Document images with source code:
▼
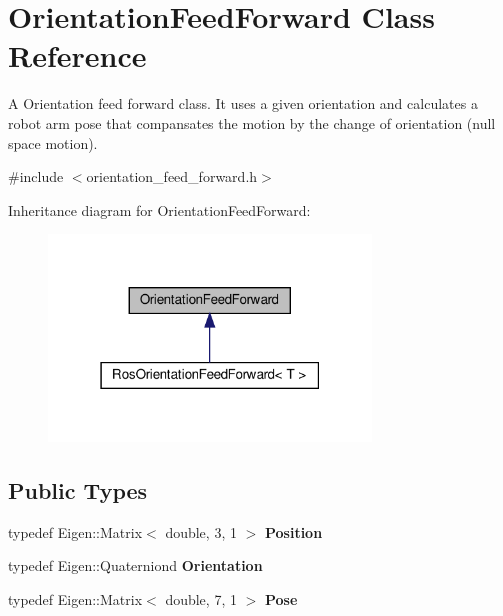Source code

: \hypertarget{classOrientationFeedForward}{}\section{Orientation\+Feed\+Forward Class Reference}
\label{classOrientationFeedForward}


A Orientation feed forward class. It uses a given orientation and calculates a robot arm pose that compansates the motion by the change of orientation (null space motion).  




{\ttfamily \#include $<$orientation\+\_\+feed\+\_\+forward.\+h$>$}



Inheritance diagram for Orientation\+Feed\+Forward\+:\nopagebreak
\begin{figure}[H]
\begin{center}
\leavevmode
\includegraphics[width=243pt]{dd/d46/classOrientationFeedForward__inherit__graph}
\end{center}
\end{figure}
\subsection*{Public Types}
\begin{DoxyCompactItemize}
\item 
\mbox{\label{classOrientationFeedForward_a45f6220dd29a9df06f62eeed86189101}} 
typedef Eigen\+::\+Matrix$<$ double, 3, 1 $>$ {\bfseries Position}
\item 
\mbox{\label{classOrientationFeedForward_a329654d4c6d79679903a76c624330f99}} 
typedef Eigen\+::\+Quaterniond {\bfseries Orientation}
\item 
\mbox{\label{classOrientationFeedForward_a68247ebc7099747e21cbd56d4dbc405a}} 
typedef Eigen\+::\+Matrix$<$ double, 7, 1 $>$ {\bfseries Pose}
\end{DoxyCompactItemize}

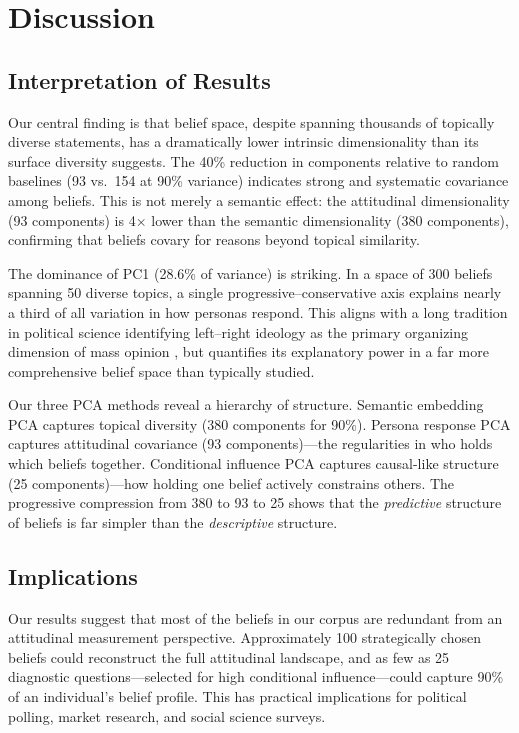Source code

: \section{Discussion}
\label{sec:discussion}

\subsection{Interpretation of Results}

Our central finding is that belief space, despite spanning thousands of topically diverse statements, has a dramatically lower intrinsic dimensionality than its surface diversity suggests. The 40\% reduction in components relative to random baselines (93 vs.\ 154 at 90\% variance) indicates strong and systematic covariance among beliefs. This is not merely a semantic effect: the attitudinal dimensionality (93 components) is 4$\times$ lower than the semantic dimensionality (380 components), confirming that beliefs covary for reasons beyond topical similarity.

The dominance of PC1 (28.6\% of variance) is striking. In a space of 300 beliefs spanning 50 diverse topics, a single progressive--conservative axis explains nearly a third of all variation in how personas respond. This aligns with a long tradition in political science identifying left--right ideology as the primary organizing dimension of mass opinion \cite{converse1964nature}, but quantifies its explanatory power in a far more comprehensive belief space than typically studied.

Our three PCA methods reveal a hierarchy of structure. Semantic embedding PCA captures topical diversity (380 components for 90\%). Persona response PCA captures attitudinal covariance (93 components)---the regularities in who holds which beliefs together. Conditional influence PCA captures causal-like structure (25 components)---how holding one belief actively constrains others. The progressive compression from 380 to 93 to 25 shows that the {\em predictive} structure of beliefs is far simpler than the {\em descriptive} structure.

\subsection{Implications}

Our results suggest that most of the \nbeliefs beliefs in our corpus are redundant from an attitudinal measurement perspective. Approximately 100 strategically chosen beliefs could reconstruct the full attitudinal landscape, and as few as 25 diagnostic questions---selected for high conditional influence---could capture 90\% of an individual's belief profile. This has practical implications for political polling, market research, and social science surveys.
▲
(THE PROBLEM):
Only the number is needed here: how many lines of the records contain "label"?

(EXPECTED OUTPUT):
5